Sure, Thor and Captain America look buff in the comic books. But have you ever wondered: What’s their BMI?
If so, a pair of researchers have crunched the data. The study “Captain Dorito and the bombshell: Supernormal stimuli in comics and film,” was published in the journal Evolutionary Behavioral Sciences just as the blockbuster movie “Avengers: Endgame” was topping the box office.
The researchers studied 3,752 Marvel Comics male and female superheroes from various sources and examined their physical dimensions.
The results? You’re fat, dude. As in the males’ extreme upper-body muscles created obese bodies, whereas females’ exaggeratedly slim waists crafted underweight bodies.
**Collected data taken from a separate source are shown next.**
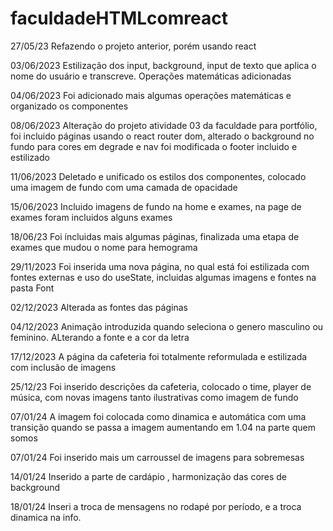 # faculdadeHTMLcomreact

27/05/23 
Refazendo o projeto anterior, porém usando react

03/06/2023
Estilização dos input, background, input de texto que aplica o nome do usuário e transcreve. Operações matemáticas adicionadas

04/06/2023
Foi adicionado mais algumas operações matemáticas e organizado os componentes

08/06/2023
Alteração do projeto atividade 03 da faculdade para portfólio, foi incluido páginas usando o react router dom, alterado o background no fundo para cores em degrade e nav foi modificada o footer incluido e estilizado 

11/06/2023
Deletado e unificado os estilos dos componentes, colocado uma imagem de fundo com uma camada de opacidade

15/06/2023
Incluido imagens de fundo na home e exames, na page de exames foram incluidos alguns exames 

18/06/23
Foi íncluidas mais algumas páginas, finalizada uma etapa de exames que mudou o nome para hemograma 

29/11/2023
Foi inserida uma nova página, no qual está foi estilizada com fontes externas e uso do useState, incluidas algumas imagens e fontes na pasta Font

02/12/2023
Alterada as fontes das páginas

04/12/2023
Animação introduzida quando seleciona o genero masculino ou feminino. ALterando a fonte e a cor da letra 

17/12/2023
A página da cafeteria foi totalmente reformulada e estilizada com inclusão de imagens 

25/12/23
Foi inserido descrições da cafeteria, colocado o time, player de música, com novas imagens tanto ilustrativas como imagem de fundo 

07/01/24
A imagem foi colocada como dinamica e automática com uma transição quando se passa a imagem aumentando em 1.04 na parte quem somos 

07/01/24
Foi inserido mais  um carroussel de imagens para sobremesas

14/01/24
Inserido a parte de cardápio , harmonização das cores de background

18/01/24
Inseri a troca de mensagens no rodapé por período, e a troca dinamica na info.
“We expected that comic book art would accentuate certain body types and emphasize certain features,” said Rebecca Burch, the study’s lead author and an associate professor of human development at State University of New York at Oswego. “We were not expecting such exaggerations, however. The comic bodies were really outside human scope.”
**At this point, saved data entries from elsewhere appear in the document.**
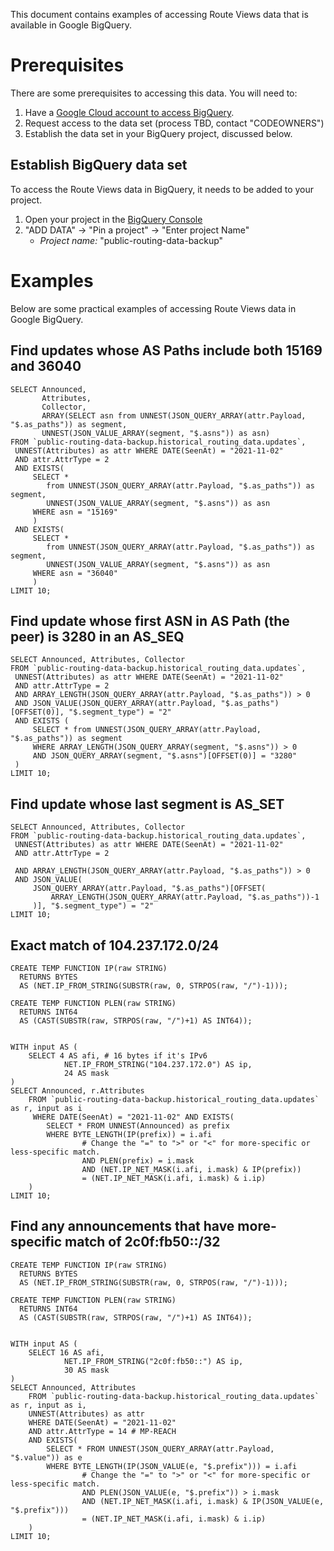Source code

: This document contains examples of accessing Route Views data that is available
in Google BigQuery.

# Prerequisites

There are some prerequisites to accessing this data.
You will need to:

1. Have a [Google Cloud account to access BigQuery](https://cloud.google.com/bigquery).
2. Request access to the data set (process TBD, contact "CODEOWNERS")
3. Establish the data set in your BigQuery project, discussed below.

## Establish BigQuery data set 

To access the Route Views data in BigQuery, it needs to be added to your project.

1. Open your project in the [BigQuery Console](https://console.cloud.google.com/bigquery)
2. "ADD DATA" -> "Pin a project" -> "Enter project Name" 
    * *Project name:* "public-routing-data-backup"

# Examples

Below are some practical examples of accessing Route Views data in Google BigQuery.

## Find updates whose AS Paths include both 15169 and 36040

    SELECT Announced,
           Attributes,
           Collector,
           ARRAY(SELECT asn from UNNEST(JSON_QUERY_ARRAY(attr.Payload, "$.as_paths")) as segment,
           UNNEST(JSON_VALUE_ARRAY(segment, "$.asns")) as asn)
    FROM `public-routing-data-backup.historical_routing_data.updates`,
     UNNEST(Attributes) as attr WHERE DATE(SeenAt) = "2021-11-02"
     AND attr.AttrType = 2
     AND EXISTS(
         SELECT *
            from UNNEST(JSON_QUERY_ARRAY(attr.Payload, "$.as_paths")) as segment,
            UNNEST(JSON_VALUE_ARRAY(segment, "$.asns")) as asn
         WHERE asn = "15169"
         )
     AND EXISTS(
         SELECT *
            from UNNEST(JSON_QUERY_ARRAY(attr.Payload, "$.as_paths")) as segment,
            UNNEST(JSON_VALUE_ARRAY(segment, "$.asns")) as asn
         WHERE asn = "36040"
         )
    LIMIT 10;

## Find update whose first ASN in AS Path (the peer) is 3280 in an AS_SEQ

    SELECT Announced, Attributes, Collector
    FROM `public-routing-data-backup.historical_routing_data.updates`,
     UNNEST(Attributes) as attr WHERE DATE(SeenAt) = "2021-11-02"
     AND attr.AttrType = 2
     AND ARRAY_LENGTH(JSON_QUERY_ARRAY(attr.Payload, "$.as_paths")) > 0
     AND JSON_VALUE(JSON_QUERY_ARRAY(attr.Payload, "$.as_paths")[OFFSET(0)], "$.segment_type") = "2"
     AND EXISTS (
         SELECT * from UNNEST(JSON_QUERY_ARRAY(attr.Payload, "$.as_paths")) as segment
         WHERE ARRAY_LENGTH(JSON_QUERY_ARRAY(segment, "$.asns")) > 0
         AND JSON_QUERY_ARRAY(segment, "$.asns")[OFFSET(0)] = "3280"
     )
    LIMIT 10;

## Find update whose last segment is AS_SET

    SELECT Announced, Attributes, Collector
    FROM `public-routing-data-backup.historical_routing_data.updates`,
     UNNEST(Attributes) as attr WHERE DATE(SeenAt) = "2021-11-02"
     AND attr.AttrType = 2

     AND ARRAY_LENGTH(JSON_QUERY_ARRAY(attr.Payload, "$.as_paths")) > 0
     AND JSON_VALUE(
         JSON_QUERY_ARRAY(attr.Payload, "$.as_paths")[OFFSET(
             ARRAY_LENGTH(JSON_QUERY_ARRAY(attr.Payload, "$.as_paths"))-1
         )], "$.segment_type") = "2"
    LIMIT 10;

## Exact match of 104.237.172.0/24

    CREATE TEMP FUNCTION IP(raw STRING)
      RETURNS BYTES
      AS (NET.IP_FROM_STRING(SUBSTR(raw, 0, STRPOS(raw, "/")-1)));

    CREATE TEMP FUNCTION PLEN(raw STRING)
      RETURNS INT64
      AS (CAST(SUBSTR(raw, STRPOS(raw, "/")+1) AS INT64));


    WITH input AS (
        SELECT 4 AS afi, # 16 bytes if it's IPv6
                NET.IP_FROM_STRING("104.237.172.0") AS ip,
                24 AS mask
    )
    SELECT Announced, r.Attributes
        FROM `public-routing-data-backup.historical_routing_data.updates` as r, input as i
         WHERE DATE(SeenAt) = "2021-11-02" AND EXISTS(
            SELECT * FROM UNNEST(Announced) as prefix
            WHERE BYTE_LENGTH(IP(prefix)) = i.afi
                    # Change the "=" to ">" or "<" for more-specific or less-specific match.
                    AND PLEN(prefix) = i.mask
                    AND (NET.IP_NET_MASK(i.afi, i.mask) & IP(prefix))
                    = (NET.IP_NET_MASK(i.afi, i.mask) & i.ip)
        )
    LIMIT 10;

## Find any announcements that have more-specific match of 2c0f:fb50::/32

    CREATE TEMP FUNCTION IP(raw STRING)
      RETURNS BYTES
      AS (NET.IP_FROM_STRING(SUBSTR(raw, 0, STRPOS(raw, "/")-1)));

    CREATE TEMP FUNCTION PLEN(raw STRING)
      RETURNS INT64
      AS (CAST(SUBSTR(raw, STRPOS(raw, "/")+1) AS INT64));


    WITH input AS (
        SELECT 16 AS afi,
                NET.IP_FROM_STRING("2c0f:fb50::") AS ip,
                30 AS mask
    )
    SELECT Announced, Attributes
        FROM `public-routing-data-backup.historical_routing_data.updates` as r, input as i,
        UNNEST(Attributes) as attr
        WHERE DATE(SeenAt) = "2021-11-02"
        AND attr.AttrType = 14 # MP-REACH
        AND EXISTS(
            SELECT * FROM UNNEST(JSON_QUERY_ARRAY(attr.Payload, "$.value")) as e
            WHERE BYTE_LENGTH(IP(JSON_VALUE(e, "$.prefix"))) = i.afi
                    # Change the "=" to ">" or "<" for more-specific or less-specific match.
                    AND PLEN(JSON_VALUE(e, "$.prefix")) > i.mask
                    AND (NET.IP_NET_MASK(i.afi, i.mask) & IP(JSON_VALUE(e, "$.prefix")))
                    = (NET.IP_NET_MASK(i.afi, i.mask) & i.ip)
        )
    LIMIT 10;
Exaggerated body types in comic book characters have long been criticized, but people are attracted to them because they are supernormal stimuli; exaggerated unrealistically but in all the ways we want. It’s “visual cotton candy,” Burch said.
“Cotton candy is the sugar that we are already attracted to, but so concentrated and refined that it barely resembles real food,” Burch added. “But we love it, even more than healthy food. Comic book bodies are so exaggerated they are impossible, but we still find them attractive, perhaps even more than actual human bodies.”